__TASK DETAILS__.
Before doing anything else, copy the entries below exactly.

Plain-text document sources:

=== Section Start ===

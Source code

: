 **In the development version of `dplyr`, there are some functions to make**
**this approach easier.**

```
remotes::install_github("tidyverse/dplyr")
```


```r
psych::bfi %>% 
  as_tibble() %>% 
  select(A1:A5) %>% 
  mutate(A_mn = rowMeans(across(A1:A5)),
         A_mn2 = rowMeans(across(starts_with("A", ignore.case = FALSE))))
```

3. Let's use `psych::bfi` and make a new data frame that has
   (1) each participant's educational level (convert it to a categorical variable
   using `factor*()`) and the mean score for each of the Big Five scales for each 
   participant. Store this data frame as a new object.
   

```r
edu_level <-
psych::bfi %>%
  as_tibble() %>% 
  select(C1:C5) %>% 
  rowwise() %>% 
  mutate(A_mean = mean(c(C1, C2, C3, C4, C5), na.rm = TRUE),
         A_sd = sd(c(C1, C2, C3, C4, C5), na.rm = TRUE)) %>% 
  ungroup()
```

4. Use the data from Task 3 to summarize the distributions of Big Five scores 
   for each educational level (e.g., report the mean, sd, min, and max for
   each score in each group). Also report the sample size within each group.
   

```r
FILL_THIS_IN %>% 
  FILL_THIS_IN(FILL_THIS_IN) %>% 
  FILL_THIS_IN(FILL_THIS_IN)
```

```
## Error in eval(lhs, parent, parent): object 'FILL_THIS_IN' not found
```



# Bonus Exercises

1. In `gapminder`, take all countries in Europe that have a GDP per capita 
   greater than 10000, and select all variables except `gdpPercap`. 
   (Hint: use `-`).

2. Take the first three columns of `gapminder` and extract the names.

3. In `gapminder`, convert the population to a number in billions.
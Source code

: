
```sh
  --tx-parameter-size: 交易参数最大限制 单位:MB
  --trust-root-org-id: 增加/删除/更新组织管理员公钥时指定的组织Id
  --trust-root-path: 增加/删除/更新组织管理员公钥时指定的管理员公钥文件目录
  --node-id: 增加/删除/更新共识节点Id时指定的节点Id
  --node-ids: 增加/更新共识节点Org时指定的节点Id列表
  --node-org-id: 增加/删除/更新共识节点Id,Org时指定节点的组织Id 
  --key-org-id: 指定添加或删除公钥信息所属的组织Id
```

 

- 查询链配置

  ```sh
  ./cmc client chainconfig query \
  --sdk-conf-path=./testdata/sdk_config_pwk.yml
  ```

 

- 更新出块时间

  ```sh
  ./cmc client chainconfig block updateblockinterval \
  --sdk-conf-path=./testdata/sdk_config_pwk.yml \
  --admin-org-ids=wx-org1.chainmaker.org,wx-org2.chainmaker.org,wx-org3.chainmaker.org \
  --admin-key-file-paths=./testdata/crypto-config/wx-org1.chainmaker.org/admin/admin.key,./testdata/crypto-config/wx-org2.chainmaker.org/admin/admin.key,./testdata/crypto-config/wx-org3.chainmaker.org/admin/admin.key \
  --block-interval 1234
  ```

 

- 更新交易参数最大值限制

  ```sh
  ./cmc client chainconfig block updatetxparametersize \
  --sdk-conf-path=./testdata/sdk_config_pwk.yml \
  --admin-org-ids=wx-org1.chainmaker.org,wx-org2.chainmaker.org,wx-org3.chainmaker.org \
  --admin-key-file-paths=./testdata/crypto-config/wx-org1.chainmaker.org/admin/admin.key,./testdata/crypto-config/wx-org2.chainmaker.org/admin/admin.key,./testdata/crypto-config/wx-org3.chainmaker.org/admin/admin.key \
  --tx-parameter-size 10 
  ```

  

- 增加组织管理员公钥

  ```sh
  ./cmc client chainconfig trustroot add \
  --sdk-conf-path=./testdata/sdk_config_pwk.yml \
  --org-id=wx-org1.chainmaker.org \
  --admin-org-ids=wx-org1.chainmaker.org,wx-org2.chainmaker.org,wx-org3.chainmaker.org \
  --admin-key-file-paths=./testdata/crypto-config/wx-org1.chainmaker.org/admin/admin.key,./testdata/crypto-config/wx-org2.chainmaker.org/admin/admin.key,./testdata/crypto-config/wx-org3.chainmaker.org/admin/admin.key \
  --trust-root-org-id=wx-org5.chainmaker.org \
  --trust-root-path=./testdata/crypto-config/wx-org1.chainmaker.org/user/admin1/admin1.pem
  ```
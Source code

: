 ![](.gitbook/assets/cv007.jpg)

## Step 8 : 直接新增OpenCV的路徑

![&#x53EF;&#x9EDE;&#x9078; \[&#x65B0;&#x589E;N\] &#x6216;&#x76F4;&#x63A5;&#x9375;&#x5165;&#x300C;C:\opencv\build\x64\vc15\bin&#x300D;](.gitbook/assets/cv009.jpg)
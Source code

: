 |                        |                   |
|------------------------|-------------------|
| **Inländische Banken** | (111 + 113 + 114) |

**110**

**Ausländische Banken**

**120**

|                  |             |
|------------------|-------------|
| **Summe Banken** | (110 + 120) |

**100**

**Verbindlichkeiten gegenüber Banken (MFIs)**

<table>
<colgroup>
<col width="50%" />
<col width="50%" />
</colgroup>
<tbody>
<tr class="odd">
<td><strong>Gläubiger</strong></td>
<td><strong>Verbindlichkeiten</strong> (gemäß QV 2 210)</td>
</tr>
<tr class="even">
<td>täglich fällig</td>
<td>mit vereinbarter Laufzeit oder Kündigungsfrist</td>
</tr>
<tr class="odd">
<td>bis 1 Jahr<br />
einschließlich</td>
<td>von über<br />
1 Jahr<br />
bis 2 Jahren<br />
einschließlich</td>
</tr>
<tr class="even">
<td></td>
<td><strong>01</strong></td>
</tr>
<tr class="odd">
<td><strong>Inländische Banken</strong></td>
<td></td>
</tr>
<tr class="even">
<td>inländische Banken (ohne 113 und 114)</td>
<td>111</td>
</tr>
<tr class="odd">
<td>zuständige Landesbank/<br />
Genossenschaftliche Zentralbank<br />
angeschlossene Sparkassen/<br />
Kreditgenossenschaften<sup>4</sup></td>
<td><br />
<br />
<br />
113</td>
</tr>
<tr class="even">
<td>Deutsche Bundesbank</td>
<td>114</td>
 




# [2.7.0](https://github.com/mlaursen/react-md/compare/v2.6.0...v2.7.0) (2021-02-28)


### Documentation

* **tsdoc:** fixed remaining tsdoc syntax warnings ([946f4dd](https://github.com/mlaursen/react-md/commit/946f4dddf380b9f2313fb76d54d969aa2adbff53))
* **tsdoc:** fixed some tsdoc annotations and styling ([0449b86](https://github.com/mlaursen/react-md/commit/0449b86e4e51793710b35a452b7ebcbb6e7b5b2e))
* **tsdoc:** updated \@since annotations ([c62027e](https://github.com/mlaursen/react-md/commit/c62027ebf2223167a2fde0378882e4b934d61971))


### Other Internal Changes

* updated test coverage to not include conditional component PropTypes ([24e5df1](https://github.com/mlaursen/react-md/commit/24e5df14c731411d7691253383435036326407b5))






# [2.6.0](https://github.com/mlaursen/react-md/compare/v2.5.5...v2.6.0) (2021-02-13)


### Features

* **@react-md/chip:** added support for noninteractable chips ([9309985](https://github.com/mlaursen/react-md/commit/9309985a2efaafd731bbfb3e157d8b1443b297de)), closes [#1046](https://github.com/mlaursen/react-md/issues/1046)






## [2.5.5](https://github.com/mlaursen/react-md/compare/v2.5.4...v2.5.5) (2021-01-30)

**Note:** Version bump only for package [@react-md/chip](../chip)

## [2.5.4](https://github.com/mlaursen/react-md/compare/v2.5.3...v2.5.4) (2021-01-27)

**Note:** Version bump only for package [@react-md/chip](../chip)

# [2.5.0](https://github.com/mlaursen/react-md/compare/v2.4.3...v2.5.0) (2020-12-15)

=== Section End ===

__RESULT FOR THIS EXERCISE__.
Source code

: **In the development version of `dplyr`, there are some functions to make**
**this approach easier.**

```
remotes::install_github("tidyverse/dplyr")
```


```r
psych::bfi %>% 
  as_tibble() %>% 
  select(A1:A5) %>% 
  mutate(A_mn = rowMeans(across(A1:A5)),
         A_mn2 = rowMeans(across(starts_with("A", ignore.case = FALSE))))
```

3. Let's use `psych::bfi` and make a new data frame that has
   (1) each participant's educational level (convert it to a categorical variable
   using `factor*()`) and the mean score for each of the Big Five scales for each 
   participant. Store this data frame as a new object.
   

```r
edu_level <-
psych::bfi %>%
  as_tibble() %>% 
  select(C1:C5) %>% 
  rowwise() %>% 
  mutate(A_mean = mean(c(C1, C2, C3, C4, C5), na.rm = TRUE),
         A_sd = sd(c(C1, C2, C3, C4, C5), na.rm = TRUE)) %>% 
  ungroup()
```

4. Use the data from Task 3 to summarize the distributions of Big Five scores 
   for each educational level (e.g., report the mean, sd, min, and max for
   each score in each group). Also report the sample size within each group.
   

```r
FILL_THIS_IN %>% 
  FILL_THIS_IN(FILL_THIS_IN) %>% 
  FILL_THIS_IN(FILL_THIS_IN)
```

```
## Error in eval(lhs, parent, parent): object 'FILL_THIS_IN' not found
```



# Bonus Exercises

1. In `gapminder`, take all countries in Europe that have a GDP per capita 
   greater than 10000, and select all variables except `gdpPercap`. 
   (Hint: use `-`).

2. Take the first three columns of `gapminder` and extract the names.

3. In `gapminder`, convert the population to a number in billions.
Source code

:
```sh
  --tx-parameter-size: 交易参数最大限制 单位:MB
  --trust-root-org-id: 增加/删除/更新组织管理员公钥时指定的组织Id
  --trust-root-path: 增加/删除/更新组织管理员公钥时指定的管理员公钥文件目录
  --node-id: 增加/删除/更新共识节点Id时指定的节点Id
  --node-ids: 增加/更新共识节点Org时指定的节点Id列表
  --node-org-id: 增加/删除/更新共识节点Id,Org时指定节点的组织Id 
  --key-org-id: 指定添加或删除公钥信息所属的组织Id
```

 

- 查询链配置

  ```sh
  ./cmc client chainconfig query \
  --sdk-conf-path=./testdata/sdk_config_pwk.yml
  ```

 

- 更新出块时间

  ```sh
  ./cmc client chainconfig block updateblockinterval \
  --sdk-conf-path=./testdata/sdk_config_pwk.yml \
  --admin-org-ids=wx-org1.chainmaker.org,wx-org2.chainmaker.org,wx-org3.chainmaker.org \
  --admin-key-file-paths=./testdata/crypto-config/wx-org1.chainmaker.org/admin/admin.key,./testdata/crypto-config/wx-org2.chainmaker.org/admin/admin.key,./testdata/crypto-config/wx-org3.chainmaker.org/admin/admin.key \
  --block-interval 1234
  ```

 

- 更新交易参数最大值限制

  ```sh
  ./cmc client chainconfig block updatetxparametersize \
  --sdk-conf-path=./testdata/sdk_config_pwk.yml \
  --admin-org-ids=wx-org1.chainmaker.org,wx-org2.chainmaker.org,wx-org3.chainmaker.org \
  --admin-key-file-paths=./testdata/crypto-config/wx-org1.chainmaker.org/admin/admin.key,./testdata/crypto-config/wx-org2.chainmaker.org/admin/admin.key,./testdata/crypto-config/wx-org3.chainmaker.org/admin/admin.key \
  --tx-parameter-size 10 
  ```

  

- 增加组织管理员公钥

  ```sh
  ./cmc client chainconfig trustroot add \
  --sdk-conf-path=./testdata/sdk_config_pwk.yml \
  --org-id=wx-org1.chainmaker.org \
  --admin-org-ids=wx-org1.chainmaker.org,wx-org2.chainmaker.org,wx-org3.chainmaker.org \
  --admin-key-file-paths=./testdata/crypto-config/wx-org1.chainmaker.org/admin/admin.key,./testdata/crypto-config/wx-org2.chainmaker.org/admin/admin.key,./testdata/crypto-config/wx-org3.chainmaker.org/admin/admin.key \
  --trust-root-org-id=wx-org5.chainmaker.org \
  --trust-root-path=./testdata/crypto-config/wx-org1.chainmaker.org/user/admin1/admin1.pem
  ```
Source code

: ![](.gitbook/assets/cv007.jpg)

## Step 8 : 直接新增OpenCV的路徑

![&#x53EF;&#x9EDE;&#x9078; \[&#x65B0;&#x589E;N\] &#x6216;&#x76F4;&#x63A5;&#x9375;&#x5165;&#x300C;C:\opencv\build\x64\vc15\bin&#x300D;](.gitbook/assets/cv009.jpg)
Source code

: |                        |                   |
|------------------------|-------------------|
| **Inländische Banken** | (111 + 113 + 114) |

**110**

**Ausländische Banken**

**120**

|                  |             |
|------------------|-------------|
| **Summe Banken** | (110 + 120) |

**100**

**Verbindlichkeiten gegenüber Banken (MFIs)**

<table>
<colgroup>
<col width="50%" />
<col width="50%" />
</colgroup>
<tbody>
<tr class="odd">
<td><strong>Gläubiger</strong></td>
<td><strong>Verbindlichkeiten</strong> (gemäß QV 2 210)</td>
</tr>
<tr class="even">
<td>täglich fällig</td>
<td>mit vereinbarter Laufzeit oder Kündigungsfrist</td>
</tr>
<tr class="odd">
<td>bis 1 Jahr<br />
einschließlich</td>
<td>von über<br />
1 Jahr<br />
bis 2 Jahren<br />
einschließlich</td>
</tr>
<tr class="even">
<td></td>
<td><strong>01</strong></td>
</tr>
<tr class="odd">
<td><strong>Inländische Banken</strong></td>
<td></td>
</tr>
<tr class="even">
<td>inländische Banken (ohne 113 und 114)</td>
<td>111</td>
</tr>
<tr class="odd">
<td>zuständige Landesbank/<br />
Genossenschaftliche Zentralbank<br />
angeschlossene Sparkassen/<br />
Kreditgenossenschaften<sup>4</sup></td>
<td><br />
<br />
<br />
113</td>
</tr>
<tr class="even">
<td>Deutsche Bundesbank</td>
<td>114</td>
 




# [2.7.0](https://github.com/mlaursen/react-md/compare/v2.6.0...v2.7.0) (2021-02-28)


### Documentation

* **tsdoc:** fixed remaining tsdoc syntax warnings ([946f4dd](https://github.com/mlaursen/react-md/commit/946f4dddf380b9f2313fb76d54d969aa2adbff53))
* **tsdoc:** fixed some tsdoc annotations and styling ([0449b86](https://github.com/mlaursen/react-md/commit/0449b86e4e51793710b35a452b7ebcbb6e7b5b2e))
* **tsdoc:** updated \@since annotations ([c62027e](https://github.com/mlaursen/react-md/commit/c62027ebf2223167a2fde0378882e4b934d61971))


### Other Internal Changes

* updated test coverage to not include conditional component PropTypes ([24e5df1](https://github.com/mlaursen/react-md/commit/24e5df14c731411d7691253383435036326407b5))






# [2.6.0](https://github.com/mlaursen/react-md/compare/v2.5.5...v2.6.0) (2021-02-13)


### Features

* **@react-md/chip:** added support for noninteractable chips ([9309985](https://github.com/mlaursen/react-md/commit/9309985a2efaafd731bbfb3e157d8b1443b297de)), closes [#1046](https://github.com/mlaursen/react-md/issues/1046)






## [2.5.5](https://github.com/mlaursen/react-md/compare/v2.5.4...v2.5.5) (2021-01-30)

**Note:** Version bump only for package [@react-md/chip](../chip)

## [2.5.4](https://github.com/mlaursen/react-md/compare/v2.5.3...v2.5.4) (2021-01-27)

**Note:** Version bump only for package [@react-md/chip](../chip)

# [2.5.0](https://github.com/mlaursen/react-md/compare/v2.4.3...v2.5.0) (2020-12-15)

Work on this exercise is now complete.